# Exercise brief:
Go through the records below and return each line that has "looking" in it.

# Data for analysis:
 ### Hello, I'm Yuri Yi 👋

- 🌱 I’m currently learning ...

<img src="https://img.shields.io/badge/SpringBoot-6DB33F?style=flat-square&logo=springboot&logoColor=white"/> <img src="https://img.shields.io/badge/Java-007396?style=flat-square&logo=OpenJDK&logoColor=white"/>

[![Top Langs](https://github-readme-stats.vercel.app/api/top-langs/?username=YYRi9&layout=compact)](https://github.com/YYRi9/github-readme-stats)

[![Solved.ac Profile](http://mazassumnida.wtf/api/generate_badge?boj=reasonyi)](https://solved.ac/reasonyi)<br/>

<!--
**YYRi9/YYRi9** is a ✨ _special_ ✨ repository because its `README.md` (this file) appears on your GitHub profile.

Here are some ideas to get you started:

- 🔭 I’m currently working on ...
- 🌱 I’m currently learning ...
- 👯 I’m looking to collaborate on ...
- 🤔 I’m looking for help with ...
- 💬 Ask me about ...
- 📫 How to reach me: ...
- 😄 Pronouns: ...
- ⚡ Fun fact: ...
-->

# Result of the exercise:
- 👯 I’m looking to collaborate on ...
- 🤔 I’m looking for help with ...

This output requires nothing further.